Ayende @ Rahien

It's a girl

Challenge: What killed the application?

I have been doing a lot of heavy performance testing on Raven, and I run into a lot of very strange scenarios. I found a lot of interesting stuff (runaway cache causing OutOfMemoryException, unnecessary re-parsing, etc). But one thing that I wasn’t able to resolve was the concurrency issue.

In particular, Raven would slow down and crash under load. I scoured the code, trying to figure out what was going on, but I couldn’t figure it out. It seemed that after several minutes of executing, request times would grow longer and longer, until finally the server would start raising errors on most requests.

I am ashamed to say that it took me a while to figure out what was actually going on. Can you figure it out?

Here is the client code:

Parallel.ForEach(Directory.GetFiles("Docs","*.json"), file =>
{
    PostTo("http://localhost:9090/bulk_docs", file);
});

The Docs directory contains about 90,000 files, and there is no concurrent connection limit. Average processing time for each request when running in a single threaded mode was 100 – 200 ms.

That should be enough information to figure out what is going on.
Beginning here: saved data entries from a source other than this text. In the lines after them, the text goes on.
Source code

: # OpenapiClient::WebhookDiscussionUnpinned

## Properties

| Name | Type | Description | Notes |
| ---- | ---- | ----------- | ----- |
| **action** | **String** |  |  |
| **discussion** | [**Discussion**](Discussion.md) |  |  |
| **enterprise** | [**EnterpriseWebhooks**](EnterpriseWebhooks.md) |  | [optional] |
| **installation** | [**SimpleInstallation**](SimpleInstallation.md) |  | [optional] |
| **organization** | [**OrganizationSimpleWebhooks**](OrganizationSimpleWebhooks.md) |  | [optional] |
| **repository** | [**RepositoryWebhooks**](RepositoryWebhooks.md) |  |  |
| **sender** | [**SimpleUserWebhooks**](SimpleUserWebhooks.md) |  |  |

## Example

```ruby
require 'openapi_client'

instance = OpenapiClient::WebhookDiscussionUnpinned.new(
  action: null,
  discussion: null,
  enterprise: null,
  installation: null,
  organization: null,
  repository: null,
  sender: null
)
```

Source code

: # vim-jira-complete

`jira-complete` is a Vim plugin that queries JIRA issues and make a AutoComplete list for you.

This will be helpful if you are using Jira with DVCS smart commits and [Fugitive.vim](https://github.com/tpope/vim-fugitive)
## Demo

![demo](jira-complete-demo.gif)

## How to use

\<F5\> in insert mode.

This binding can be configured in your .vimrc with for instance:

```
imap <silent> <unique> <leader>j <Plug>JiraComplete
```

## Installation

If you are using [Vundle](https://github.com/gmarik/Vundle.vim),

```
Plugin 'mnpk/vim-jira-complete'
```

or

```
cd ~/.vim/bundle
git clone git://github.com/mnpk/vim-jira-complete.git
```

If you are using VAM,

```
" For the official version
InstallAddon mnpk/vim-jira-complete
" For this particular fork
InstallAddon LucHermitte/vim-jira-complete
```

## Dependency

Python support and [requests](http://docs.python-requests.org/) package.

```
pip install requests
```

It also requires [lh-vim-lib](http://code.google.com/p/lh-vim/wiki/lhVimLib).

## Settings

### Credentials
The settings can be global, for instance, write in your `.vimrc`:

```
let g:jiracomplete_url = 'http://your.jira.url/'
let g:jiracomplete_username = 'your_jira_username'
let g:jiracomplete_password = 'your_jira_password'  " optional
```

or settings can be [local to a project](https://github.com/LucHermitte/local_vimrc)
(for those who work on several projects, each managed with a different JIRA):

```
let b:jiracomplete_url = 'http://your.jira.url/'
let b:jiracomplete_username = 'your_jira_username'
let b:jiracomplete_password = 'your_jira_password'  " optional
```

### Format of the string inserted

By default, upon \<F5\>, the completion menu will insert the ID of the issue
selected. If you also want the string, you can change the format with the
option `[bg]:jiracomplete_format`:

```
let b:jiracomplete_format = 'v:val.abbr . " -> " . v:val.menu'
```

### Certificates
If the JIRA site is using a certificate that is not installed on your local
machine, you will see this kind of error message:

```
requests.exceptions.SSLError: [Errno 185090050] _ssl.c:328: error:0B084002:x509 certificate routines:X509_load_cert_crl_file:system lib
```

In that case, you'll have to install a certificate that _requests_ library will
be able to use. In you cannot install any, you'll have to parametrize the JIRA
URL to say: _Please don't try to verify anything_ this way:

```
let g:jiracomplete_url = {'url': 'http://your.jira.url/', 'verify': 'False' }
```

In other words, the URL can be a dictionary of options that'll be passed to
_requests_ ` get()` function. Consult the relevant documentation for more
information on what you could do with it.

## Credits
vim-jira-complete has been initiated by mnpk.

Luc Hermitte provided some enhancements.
Why did the application crash?

Posted By: Ayende Rahien

Published at

Originally posted at

Comments

Peter Ibbotson
04/28/2010 09:20 AM by
Peter Ibbotson

Wild guess is that it ran out of IP source port numbers?

LS
04/28/2010 09:23 AM by
LS

Directory.GetFiles("Docs",".json") should be Directory.EnumerateFiles("Docs",".json") if you want to be Parallel.

Ayende Rahien
04/28/2010 10:09 AM by
Ayende Rahien

Henning,

No, there is no association between the two.

Ayende Rahien
04/28/2010 10:10 AM by
Ayende Rahien

Peter,

No, we haven't got that. But I run into this before.

It usually only pop up using HTTPS, or authenticated connections, though.

LS,

Actually, no, we parallelize the action, not the enumeration, but thanks for letting me know about the new API

Henning Anderssen
04/28/2010 10:25 AM by
Henning Anderssen

Your testclient is sending more requests than the server can handle, maybe you're using some sort of queue on the server which overflows.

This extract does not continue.